[Collected data]

•••

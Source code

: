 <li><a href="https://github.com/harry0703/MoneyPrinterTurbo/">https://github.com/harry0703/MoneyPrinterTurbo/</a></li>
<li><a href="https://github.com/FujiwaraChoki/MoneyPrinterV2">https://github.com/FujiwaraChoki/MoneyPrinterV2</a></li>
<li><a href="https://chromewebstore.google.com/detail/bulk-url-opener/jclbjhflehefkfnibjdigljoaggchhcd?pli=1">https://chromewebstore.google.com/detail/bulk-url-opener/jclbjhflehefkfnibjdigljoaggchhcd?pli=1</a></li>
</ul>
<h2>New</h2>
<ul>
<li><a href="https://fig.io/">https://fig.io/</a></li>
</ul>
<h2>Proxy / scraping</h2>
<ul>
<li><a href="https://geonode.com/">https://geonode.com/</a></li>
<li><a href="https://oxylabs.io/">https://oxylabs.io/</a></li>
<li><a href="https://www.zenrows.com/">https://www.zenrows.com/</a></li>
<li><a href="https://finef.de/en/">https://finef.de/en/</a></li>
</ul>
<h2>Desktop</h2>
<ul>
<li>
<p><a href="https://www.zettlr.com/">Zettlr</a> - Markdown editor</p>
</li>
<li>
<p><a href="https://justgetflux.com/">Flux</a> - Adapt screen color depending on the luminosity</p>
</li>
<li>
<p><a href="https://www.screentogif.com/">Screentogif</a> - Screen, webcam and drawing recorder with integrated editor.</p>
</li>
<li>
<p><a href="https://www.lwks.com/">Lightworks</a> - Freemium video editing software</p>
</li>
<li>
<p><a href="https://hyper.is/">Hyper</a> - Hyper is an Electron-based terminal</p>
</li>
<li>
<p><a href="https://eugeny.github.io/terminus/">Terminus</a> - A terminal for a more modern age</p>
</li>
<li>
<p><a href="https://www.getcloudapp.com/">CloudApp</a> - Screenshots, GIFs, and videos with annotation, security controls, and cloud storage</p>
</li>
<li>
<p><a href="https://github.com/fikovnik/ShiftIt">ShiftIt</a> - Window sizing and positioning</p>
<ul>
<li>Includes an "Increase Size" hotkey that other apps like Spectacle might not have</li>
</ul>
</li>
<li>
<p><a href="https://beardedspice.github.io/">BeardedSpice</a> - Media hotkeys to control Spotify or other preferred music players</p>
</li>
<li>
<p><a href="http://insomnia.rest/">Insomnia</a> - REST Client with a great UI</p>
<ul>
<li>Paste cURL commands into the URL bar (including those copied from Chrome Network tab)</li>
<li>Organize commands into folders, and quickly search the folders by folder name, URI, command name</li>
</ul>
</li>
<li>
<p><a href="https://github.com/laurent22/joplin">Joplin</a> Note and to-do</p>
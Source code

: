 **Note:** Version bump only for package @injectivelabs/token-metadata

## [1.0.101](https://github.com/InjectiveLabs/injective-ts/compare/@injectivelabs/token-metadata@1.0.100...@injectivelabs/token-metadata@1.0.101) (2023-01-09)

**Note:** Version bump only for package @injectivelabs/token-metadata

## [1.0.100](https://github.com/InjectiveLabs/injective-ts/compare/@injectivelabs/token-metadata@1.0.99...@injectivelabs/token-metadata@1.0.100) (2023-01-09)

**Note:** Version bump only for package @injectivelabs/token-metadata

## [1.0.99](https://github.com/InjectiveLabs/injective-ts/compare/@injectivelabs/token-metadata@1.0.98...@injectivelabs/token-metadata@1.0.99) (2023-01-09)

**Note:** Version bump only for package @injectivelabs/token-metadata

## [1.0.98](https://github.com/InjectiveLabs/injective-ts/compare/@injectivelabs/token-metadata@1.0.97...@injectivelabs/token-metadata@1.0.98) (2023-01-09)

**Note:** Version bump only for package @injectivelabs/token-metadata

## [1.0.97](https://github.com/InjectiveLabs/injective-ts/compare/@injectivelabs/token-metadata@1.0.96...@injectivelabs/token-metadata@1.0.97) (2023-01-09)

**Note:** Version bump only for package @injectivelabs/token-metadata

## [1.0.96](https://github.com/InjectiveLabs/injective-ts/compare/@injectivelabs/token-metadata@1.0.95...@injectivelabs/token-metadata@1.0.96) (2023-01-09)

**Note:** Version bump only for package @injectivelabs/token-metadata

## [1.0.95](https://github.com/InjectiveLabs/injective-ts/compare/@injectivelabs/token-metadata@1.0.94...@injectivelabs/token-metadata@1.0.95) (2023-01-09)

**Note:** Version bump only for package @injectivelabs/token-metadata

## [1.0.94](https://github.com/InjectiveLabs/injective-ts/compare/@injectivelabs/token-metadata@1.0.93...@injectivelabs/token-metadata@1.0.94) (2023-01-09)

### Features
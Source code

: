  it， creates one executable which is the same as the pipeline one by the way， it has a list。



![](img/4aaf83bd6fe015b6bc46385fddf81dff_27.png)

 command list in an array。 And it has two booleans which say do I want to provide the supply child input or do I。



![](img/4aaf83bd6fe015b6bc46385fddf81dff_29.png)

•••

> **Task goal**
Please copy out the preceding data in full, exactly as written.

> **Solution for this task**
Source code

: <li><a href="https://github.com/harry0703/MoneyPrinterTurbo/">https://github.com/harry0703/MoneyPrinterTurbo/</a></li>
<li><a href="https://github.com/FujiwaraChoki/MoneyPrinterV2">https://github.com/FujiwaraChoki/MoneyPrinterV2</a></li>
<li><a href="https://chromewebstore.google.com/detail/bulk-url-opener/jclbjhflehefkfnibjdigljoaggchhcd?pli=1">https://chromewebstore.google.com/detail/bulk-url-opener/jclbjhflehefkfnibjdigljoaggchhcd?pli=1</a></li>
</ul>
<h2>New</h2>
<ul>
<li><a href="https://fig.io/">https://fig.io/</a></li>
</ul>
<h2>Proxy / scraping</h2>
<ul>
<li><a href="https://geonode.com/">https://geonode.com/</a></li>
<li><a href="https://oxylabs.io/">https://oxylabs.io/</a></li>
<li><a href="https://www.zenrows.com/">https://www.zenrows.com/</a></li>
<li><a href="https://finef.de/en/">https://finef.de/en/</a></li>
</ul>
<h2>Desktop</h2>
<ul>
<li>
<p><a href="https://www.zettlr.com/">Zettlr</a> - Markdown editor</p>
</li>
<li>
<p><a href="https://justgetflux.com/">Flux</a> - Adapt screen color depending on the luminosity</p>
</li>
<li>
<p><a href="https://www.screentogif.com/">Screentogif</a> - Screen, webcam and drawing recorder with integrated editor.</p>
</li>
<li>
<p><a href="https://www.lwks.com/">Lightworks</a> - Freemium video editing software</p>
</li>
<li>
<p><a href="https://hyper.is/">Hyper</a> - Hyper is an Electron-based terminal</p>
</li>
<li>
<p><a href="https://eugeny.github.io/terminus/">Terminus</a> - A terminal for a more modern age</p>
</li>
<li>
<p><a href="https://www.getcloudapp.com/">CloudApp</a> - Screenshots, GIFs, and videos with annotation, security controls, and cloud storage</p>
</li>
<li>
<p><a href="https://github.com/fikovnik/ShiftIt">ShiftIt</a> - Window sizing and positioning</p>
<ul>
<li>Includes an "Increase Size" hotkey that other apps like Spectacle might not have</li>
</ul>
</li>
<li>
<p><a href="https://beardedspice.github.io/">BeardedSpice</a> - Media hotkeys to control Spotify or other preferred music players</p>
</li>
<li>
<p><a href="http://insomnia.rest/">Insomnia</a> - REST Client with a great UI</p>
<ul>
<li>Paste cURL commands into the URL bar (including those copied from Chrome Network tab)</li>
<li>Organize commands into folders, and quickly search the folders by folder name, URI, command name</li>
</ul>
</li>
<li>
<p><a href="https://github.com/laurent22/joplin">Joplin</a> Note and to-do</p>
Source code

: **Note:** Version bump only for package @injectivelabs/token-metadata

## [1.0.101](https://github.com/InjectiveLabs/injective-ts/compare/@injectivelabs/token-metadata@1.0.100...@injectivelabs/token-metadata@1.0.101) (2023-01-09)

**Note:** Version bump only for package @injectivelabs/token-metadata

## [1.0.100](https://github.com/InjectiveLabs/injective-ts/compare/@injectivelabs/token-metadata@1.0.99...@injectivelabs/token-metadata@1.0.100) (2023-01-09)

**Note:** Version bump only for package @injectivelabs/token-metadata

## [1.0.99](https://github.com/InjectiveLabs/injective-ts/compare/@injectivelabs/token-metadata@1.0.98...@injectivelabs/token-metadata@1.0.99) (2023-01-09)

**Note:** Version bump only for package @injectivelabs/token-metadata

## [1.0.98](https://github.com/InjectiveLabs/injective-ts/compare/@injectivelabs/token-metadata@1.0.97...@injectivelabs/token-metadata@1.0.98) (2023-01-09)

**Note:** Version bump only for package @injectivelabs/token-metadata

## [1.0.97](https://github.com/InjectiveLabs/injective-ts/compare/@injectivelabs/token-metadata@1.0.96...@injectivelabs/token-metadata@1.0.97) (2023-01-09)

**Note:** Version bump only for package @injectivelabs/token-metadata

## [1.0.96](https://github.com/InjectiveLabs/injective-ts/compare/@injectivelabs/token-metadata@1.0.95...@injectivelabs/token-metadata@1.0.96) (2023-01-09)

**Note:** Version bump only for package @injectivelabs/token-metadata

## [1.0.95](https://github.com/InjectiveLabs/injective-ts/compare/@injectivelabs/token-metadata@1.0.94...@injectivelabs/token-metadata@1.0.95) (2023-01-09)

**Note:** Version bump only for package @injectivelabs/token-metadata

## [1.0.94](https://github.com/InjectiveLabs/injective-ts/compare/@injectivelabs/token-metadata@1.0.93...@injectivelabs/token-metadata@1.0.94) (2023-01-09)

### Features
Source code

:  it， creates one executable which is the same as the pipeline one by the way， it has a list。



![](img/4aaf83bd6fe015b6bc46385fddf81dff_27.png)

 command list in an array。 And it has two booleans which say do I want to provide the supply child input or do I。



![](img/4aaf83bd6fe015b6bc46385fddf81dff_29.png)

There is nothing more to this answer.